Hace ya muchos años, o quizás no tantos, mis padres se empeñaron, por eso de la salud, que pasara los veranos en un pueblo de Guadalajara, en casa de un familiar.
Al principio la idea de quedarme con desconocidos, en un ambiente tan distinto de mi barrio, me preocupaba.
El primer día de mi llegada me sentí extraño y avergonzado, sin apenas poder pronunciar palabra. Mis familiares “lejanos” resultaron ser dos personas cariñosas que me acogieron con alegría, aunque su hijo, Juanito, que era de mi edad, me hizo una radiografía corporal con gestos indefinidos, tan pronto me vio aparecer por el umbral de la casa.

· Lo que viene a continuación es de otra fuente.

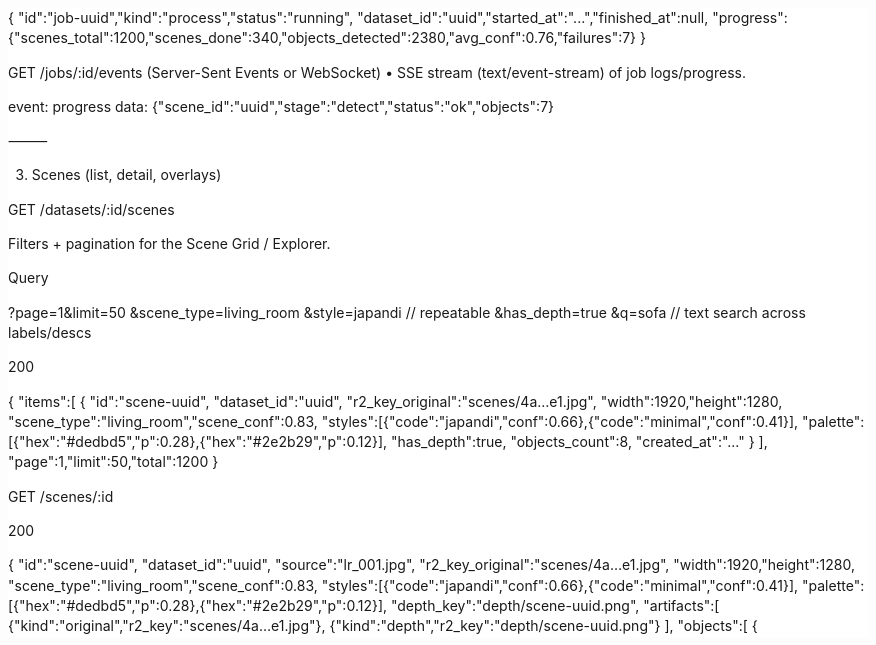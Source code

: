 {
  "id":"job-uuid","kind":"process","status":"running",
  "dataset_id":"uuid","started_at":"...","finished_at":null,
  "progress":{"scenes_total":1200,"scenes_done":340,"objects_detected":2380,"avg_conf":0.76,"failures":7}
}

GET /jobs/:id/events  (Server-Sent Events or WebSocket)
	•	SSE stream (text/event-stream) of job logs/progress.

event: progress
data: {"scene_id":"uuid","stage":"detect","status":"ok","objects":7}


⸻

3) Scenes (list, detail, overlays)

GET /datasets/:id/scenes

Filters + pagination for the Scene Grid / Explorer.

Query

?page=1&limit=50
&scene_type=living_room
&style=japandi   // repeatable
&has_depth=true
&q=sofa          // text search across labels/descs

200

{
  "items":[
    {
      "id":"scene-uuid",
      "dataset_id":"uuid",
      "r2_key_original":"scenes/4a…e1.jpg",
      "width":1920,"height":1280,
      "scene_type":"living_room","scene_conf":0.83,
      "styles":[{"code":"japandi","conf":0.66},{"code":"minimal","conf":0.41}],
      "palette":[{"hex":"#dedbd5","p":0.28},{"hex":"#2e2b29","p":0.12}],
      "has_depth":true,
      "objects_count":8,
      "created_at":"..."
    }
  ],
  "page":1,"limit":50,"total":1200
}

GET /scenes/:id

200

{
  "id":"scene-uuid",
  "dataset_id":"uuid",
  "source":"lr_001.jpg",
  "r2_key_original":"scenes/4a…e1.jpg",
  "width":1920,"height":1280,
  "scene_type":"living_room","scene_conf":0.83,
  "styles":[{"code":"japandi","conf":0.66},{"code":"minimal","conf":0.41}],
  "palette":[{"hex":"#dedbd5","p":0.28},{"hex":"#2e2b29","p":0.12}],
  "depth_key":"depth/scene-uuid.png",
  "artifacts":[
    {"kind":"original","r2_key":"scenes/4a…e1.jpg"},
    {"kind":"depth","r2_key":"depth/scene-uuid.png"}
  ],
  "objects":[
    {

Cuando Juanito me presentó a sus amigos, estos me observaron con curiosidad, supongo por mi refinado lenguaje, como habitante del lejano planeta Madrid.
No obstante, fue comenzar a dar patadas a una pelota hecha de trapo, a la cual perseguíamos como posesos, cuando cualquier barrera cultural o de otra índole desapareció.
Hoy todavía recuerdo, con cierta nostalgia, los juegos en la era, los pequeños robos de fruta en las huertas y el levantar las faldas a las chicas y salir corriendo, sin saber, el porqué.
Bueno, os dejo que tengo que jugar a la Play con mi nieto y todavía no le he cogido el truco.
Que lindo y jugoso.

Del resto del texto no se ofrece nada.